Particolarmente importante è l’introduzione della possibilità per i genitori di chiedere, anziché il congedo, l’orario part-time, ridotto in misura non superiore al 50%, per un periodo corrispondente. E’ positivo il fatto che questa misura non è limitata temporalmente e non è soggetta alla scadenza del 2015; il limite della previsione è che resta la totale discrezionalità del datore di lavoro di concedere l’alternativa del part-time al congedo parentale.
E’ noto e indubitabile che il part-time è una delle formule lavorative che favoriscono concretamente l’occupazione femminile ed è altrettanto pacifico quanto bisogno ci sia nel nostro Paese di misure che aiutino le donne ad entrare e a rientrare nel mondo del lavoro. Il governo avrebbe potuto dimostrare più coraggio e non lasciare al datore di lavoro la decisione se accettare o meno la richiesta della lavoratrice di usufruire del part-time al posto del congedo.
Ben fatta, invece, la totale equiparazione dei genitori naturali a quelli adottivi e affidatari, un passo avanti verso l’uguaglianza della filiazione: il congedo non retribuito previsto per la madre adottiva o affidataria, per il periodo di permanenza all’estero, spetta alle medesime condizioni al lavoratore padre adottivo o affidatario anche qualora la madre non sia lavoratrice.
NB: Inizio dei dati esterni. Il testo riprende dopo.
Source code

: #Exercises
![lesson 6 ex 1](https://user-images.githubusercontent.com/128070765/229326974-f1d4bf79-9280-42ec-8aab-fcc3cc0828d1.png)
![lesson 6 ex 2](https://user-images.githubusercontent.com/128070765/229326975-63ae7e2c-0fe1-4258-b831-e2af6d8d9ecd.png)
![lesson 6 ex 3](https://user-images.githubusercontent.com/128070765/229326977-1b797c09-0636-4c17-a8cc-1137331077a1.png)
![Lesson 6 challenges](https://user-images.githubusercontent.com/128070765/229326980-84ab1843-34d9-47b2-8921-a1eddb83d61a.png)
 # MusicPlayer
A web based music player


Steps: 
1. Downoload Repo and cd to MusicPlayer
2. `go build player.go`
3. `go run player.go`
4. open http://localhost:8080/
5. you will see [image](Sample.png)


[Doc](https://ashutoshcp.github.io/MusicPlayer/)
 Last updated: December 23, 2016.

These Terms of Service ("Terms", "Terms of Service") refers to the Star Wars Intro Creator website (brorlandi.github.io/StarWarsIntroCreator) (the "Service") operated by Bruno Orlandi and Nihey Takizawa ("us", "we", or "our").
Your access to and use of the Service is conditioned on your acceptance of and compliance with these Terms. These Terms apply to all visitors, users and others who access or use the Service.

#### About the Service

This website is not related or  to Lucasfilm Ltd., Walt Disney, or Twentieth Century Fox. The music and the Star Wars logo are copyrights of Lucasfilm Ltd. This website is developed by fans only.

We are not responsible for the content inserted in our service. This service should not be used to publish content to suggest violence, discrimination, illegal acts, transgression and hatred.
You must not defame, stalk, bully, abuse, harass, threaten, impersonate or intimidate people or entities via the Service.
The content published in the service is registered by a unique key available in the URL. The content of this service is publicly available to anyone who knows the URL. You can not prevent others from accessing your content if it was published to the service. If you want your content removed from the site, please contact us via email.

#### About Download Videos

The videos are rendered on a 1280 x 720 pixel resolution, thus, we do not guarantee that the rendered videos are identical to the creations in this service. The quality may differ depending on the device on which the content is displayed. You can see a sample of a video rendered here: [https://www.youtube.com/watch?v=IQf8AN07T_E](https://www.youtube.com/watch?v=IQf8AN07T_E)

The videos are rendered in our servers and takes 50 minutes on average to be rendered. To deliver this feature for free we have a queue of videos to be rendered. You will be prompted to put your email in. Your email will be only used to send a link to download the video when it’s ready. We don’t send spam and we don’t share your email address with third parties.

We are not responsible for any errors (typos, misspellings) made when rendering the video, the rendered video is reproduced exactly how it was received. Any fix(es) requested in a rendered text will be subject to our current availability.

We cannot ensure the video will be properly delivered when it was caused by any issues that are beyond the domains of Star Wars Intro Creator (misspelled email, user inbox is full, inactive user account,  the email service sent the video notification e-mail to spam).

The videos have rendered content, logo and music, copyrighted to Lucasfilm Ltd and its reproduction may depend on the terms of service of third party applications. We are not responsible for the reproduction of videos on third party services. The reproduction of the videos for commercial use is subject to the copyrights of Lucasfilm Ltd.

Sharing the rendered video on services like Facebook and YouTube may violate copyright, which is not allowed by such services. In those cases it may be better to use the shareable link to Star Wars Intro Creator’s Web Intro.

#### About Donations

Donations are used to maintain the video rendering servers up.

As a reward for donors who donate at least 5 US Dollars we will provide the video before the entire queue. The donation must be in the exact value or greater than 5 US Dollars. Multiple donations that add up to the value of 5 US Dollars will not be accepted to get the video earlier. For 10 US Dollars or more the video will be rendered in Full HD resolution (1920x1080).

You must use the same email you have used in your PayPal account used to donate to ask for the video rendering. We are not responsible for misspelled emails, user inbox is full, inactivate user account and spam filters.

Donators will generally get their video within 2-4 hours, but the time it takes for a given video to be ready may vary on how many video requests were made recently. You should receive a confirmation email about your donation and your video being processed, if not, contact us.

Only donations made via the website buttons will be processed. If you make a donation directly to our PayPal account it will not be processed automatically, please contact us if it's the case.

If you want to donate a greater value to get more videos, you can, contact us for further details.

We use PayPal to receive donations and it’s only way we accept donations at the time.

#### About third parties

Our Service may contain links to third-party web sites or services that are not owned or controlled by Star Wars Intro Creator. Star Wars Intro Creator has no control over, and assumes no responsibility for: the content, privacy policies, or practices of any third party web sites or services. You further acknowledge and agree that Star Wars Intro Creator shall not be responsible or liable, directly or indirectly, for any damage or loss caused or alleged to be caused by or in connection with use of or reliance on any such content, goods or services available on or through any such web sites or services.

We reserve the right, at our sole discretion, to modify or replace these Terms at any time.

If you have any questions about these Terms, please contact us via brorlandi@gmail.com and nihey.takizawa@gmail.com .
Un passo avanti verso un’equa distribuzione dei carichi familiari è l’attribuzione ai padri lavoratori sia dipendenti che autonomi e liberi professionisti, del diritto di astenersi dal lavoro per tutta la durata, o per la parte residua del congedo di maternità nei casi in cui la madre lavoratrice, anche lavoratrice autonoma, sia deceduta, gravemente inferma, ovvero in caso di abbandono o di affidamento esclusivo del figlio al padre. L’indennità di maternità spetta alle lavoratrici/lavoratori iscritti alla Gestione Separata (ovvero alla cassa di previdenza che raggruppa di tutte le categorie residuali di liberi professionisti, per i quali non è stata prevista una specifica cassa previdenziale, i collaboratori coordinati e continuativi, i venditori a domicilio) anche in caso di mancato versamento dei contributi da parte del datore di lavoro.
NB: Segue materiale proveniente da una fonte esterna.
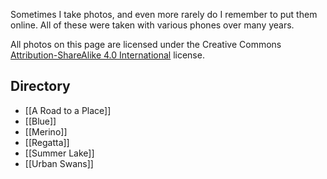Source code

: 
Sometimes I take photos, and even more rarely do I remember to put them online. All of these were taken with various phones over many years.

All photos on this page are licensed under the Creative Commons [Attribution-ShareAlike 4.0 International](http://creativecommons.org/licenses/by-sa/4.0/) license.

## Directory

- [[A Road to a Place]]
- [[Blue]]
- [[Merino]]
- [[Regatta]]
- [[Summer Lake]]
- [[Urban Swans]]
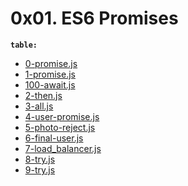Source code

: 0x01. ES6 Promises
==================
**`table:`**
  - [0-promise.js](0-promise.js)
  - [1-promise.js](1-promise.js)
  - [100-await.js](100-await.js)
  - [2-then.js](2-then.js)
  - [3-all.js](3-all.js)
  - [4-user-promise.js](4-user-promise.js)
  - [5-photo-reject.js](5-photo-reject.js)
  - [6-final-user.js](6-final-user.js)
  - [7-load_balancer.js](7-load_balancer.js)
  - [8-try.js](8-try.js)
  - [9-try.js](9-try.js)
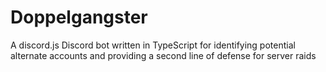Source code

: # Doppelgangster
A discord.js Discord bot written in TypeScript for identifying potential alternate accounts and providing a second line of defense for server raids
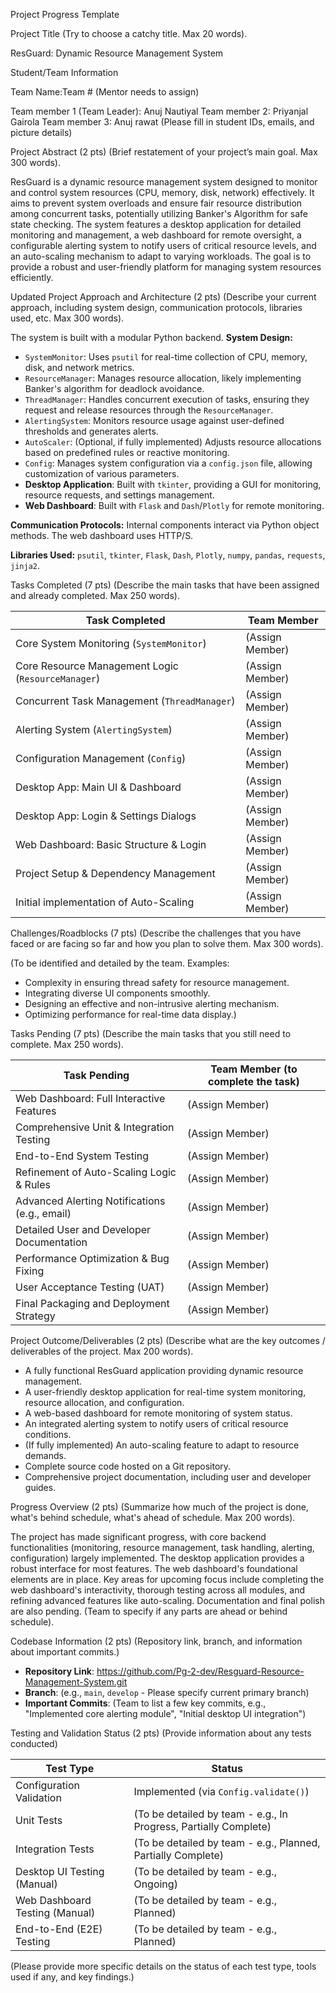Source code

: Project Progress Template

Project Title
(Try to choose a catchy title. Max 20 words).

ResGuard: Dynamic Resource Management System

Student/Team Information

Team Name:Team # (Mentor needs to assign)

Team member 1 (Team Leader): Anuj Nautiyal
Team member 2: Priyanjal Gairola
Team member 3: Anuj rawat
(Please fill in student IDs, emails, and picture details)

Project Abstract (2 pts)
(Brief restatement of your project’s main goal. Max 300 words).

ResGuard is a dynamic resource management system designed to monitor and control system resources (CPU, memory, disk, network) effectively. It aims to prevent system overloads and ensure fair resource distribution among concurrent tasks, potentially utilizing Banker's Algorithm for safe state checking. The system features a desktop application for detailed monitoring and management, a web dashboard for remote oversight, a configurable alerting system to notify users of critical resource levels, and an auto-scaling mechanism to adapt to varying workloads. The goal is to provide a robust and user-friendly platform for managing system resources efficiently.

Updated Project Approach and Architecture (2 pts)
(Describe your current approach, including system design, communication protocols, libraries used, etc. Max 300 words).

The system is built with a modular Python backend.
**System Design:**
-   `SystemMonitor`: Uses `psutil` for real-time collection of CPU, memory, disk, and network metrics.
-   `ResourceManager`: Manages resource allocation, likely implementing Banker's algorithm for deadlock avoidance.
-   `ThreadManager`: Handles concurrent execution of tasks, ensuring they request and release resources through the `ResourceManager`.
-   `AlertingSystem`: Monitors resource usage against user-defined thresholds and generates alerts.
-   `AutoScaler`: (Optional, if fully implemented) Adjusts resource allocations based on predefined rules or reactive monitoring.
-   `Config`: Manages system configuration via a `config.json` file, allowing customization of various parameters.
-   **Desktop Application**: Built with `tkinter`, providing a GUI for monitoring, resource requests, and settings management.
-   **Web Dashboard**: Built with `Flask` and `Dash`/`Plotly` for remote monitoring.

**Communication Protocols:** Internal components interact via Python object methods. The web dashboard uses HTTP/S.

**Libraries Used:** `psutil`, `tkinter`, `Flask`, `Dash`, `Plotly`, `numpy`, `pandas`, `requests`, `jinja2`.

Tasks Completed (7 pts)
(Describe the main tasks that have been assigned and already completed. Max 250 words).

Task Completed                               | Team Member
---------------------------------------------|------------------------------------
Core System Monitoring (`SystemMonitor`)     | (Assign Member)
Core Resource Management Logic (`ResourceManager`) | (Assign Member)
Concurrent Task Management (`ThreadManager`)   | (Assign Member)
Alerting System (`AlertingSystem`)           | (Assign Member)
Configuration Management (`Config`)          | (Assign Member)
Desktop App: Main UI & Dashboard             | (Assign Member)
Desktop App: Login & Settings Dialogs        | (Assign Member)
Web Dashboard: Basic Structure & Login       | (Assign Member)
Project Setup & Dependency Management        | (Assign Member)
Initial implementation of Auto-Scaling       | (Assign Member)

Challenges/Roadblocks (7 pts)
(Describe the challenges that you have faced or are facing so far and how you plan to solve them. Max 300 words).

(To be identified and detailed by the team. Examples:
-   Complexity in ensuring thread safety for resource management.
-   Integrating diverse UI components smoothly.
-   Designing an effective and non-intrusive alerting mechanism.
-   Optimizing performance for real-time data display.)

Tasks Pending (7 pts)
(Describe the main tasks that you still need to complete. Max 250 words).

Task Pending                                     | Team Member (to complete the task)
-------------------------------------------------|------------------------------------
Web Dashboard: Full Interactive Features         | (Assign Member)
Comprehensive Unit & Integration Testing         | (Assign Member)
End-to-End System Testing                        | (Assign Member)
Refinement of Auto-Scaling Logic & Rules         | (Assign Member)
Advanced Alerting Notifications (e.g., email)    | (Assign Member)
Detailed User and Developer Documentation        | (Assign Member)
Performance Optimization & Bug Fixing            | (Assign Member)
User Acceptance Testing (UAT)                    | (Assign Member)
Final Packaging and Deployment Strategy          | (Assign Member)

Project Outcome/Deliverables (2 pts)
(Describe what are the key outcomes / deliverables of the project. Max 200 words).

-   A fully functional ResGuard application providing dynamic resource management.
-   A user-friendly desktop application for real-time system monitoring, resource allocation, and configuration.
-   A web-based dashboard for remote monitoring of system status.
-   An integrated alerting system to notify users of critical resource conditions.
-   (If fully implemented) An auto-scaling feature to adapt to resource demands.
-   Complete source code hosted on a Git repository.
-   Comprehensive project documentation, including user and developer guides.

Progress Overview (2 pts)
(Summarize how much of the project is done, what's behind schedule, what's ahead of schedule. Max 200 words).

The project has made significant progress, with core backend functionalities (monitoring, resource management, task handling, alerting, configuration) largely implemented. The desktop application provides a robust interface for most features. The web dashboard's foundational elements are in place.
Key areas for upcoming focus include completing the web dashboard's interactivity, thorough testing across all modules, and refining advanced features like auto-scaling. Documentation and final polish are also pending.
(Team to specify if any parts are ahead or behind schedule).

Codebase Information (2 pts)
(Repository link, branch, and information about important commits.)

-   **Repository Link**: https://github.com/Pg-2-dev/Resguard-Resource-Management-System.git
-   **Branch**: (e.g., `main`, `develop` - Please specify current primary branch)
-   **Important Commits**: (Team to list a few key commits, e.g., "Implemented core alerting module", "Initial desktop UI integration")

Testing and Validation Status (2 pts)
(Provide information about any tests conducted)

Test Type                     | Status
------------------------------|--------------------------------------------------------------------
Configuration Validation      | Implemented (via `Config.validate()`)
Unit Tests                    | (To be detailed by team - e.g., In Progress, Partially Complete)
Integration Tests             | (To be detailed by team - e.g., Planned, Partially Complete)
Desktop UI Testing (Manual)   | (To be detailed by team - e.g., Ongoing)
Web Dashboard Testing (Manual)| (To be detailed by team - e.g., Planned)
End-to-End (E2E) Testing      | (To be detailed by team - e.g., Planned)

(Please provide more specific details on the status of each test type, tools used if any, and key findings.)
Da ultimo, ma non certo per importanza, il decreto contiene una rilevante innovazione per le donne vittime di violenza di genere, che consiste nella possibilità di chiedere un congedo di tre mesi, anche non continuativi, che, oltre ad essere interamente retribuito, concorre ai fini del calcolo dell’anzianità di servizio, della maturazione delle ferie, della 13.esima mensilità e del Tfr. Questa misura può assicurare concretamente alle donne inserite in percorsi di protezione, debitamente certificati dai servizi sociali del Comune di residenza o dai Centri antiviolenza o dalle Case rifugio, un minimo di tranquillità economica, tale da consentire loro di affrontare il doloroso, difficile percorso, che subiscono nel reagire alla violenza di genere. Senza considerare il valore simbolico della misura, che impone un riconoscimento delle vittime, non più solamente a livello penale, ma ora anche a livello sociale.
Bisognerà adoperarsi perché queste norme, che hanno visto un lungo travaglio non siano destinate all’oblio per mancanza di copertura finanziaria.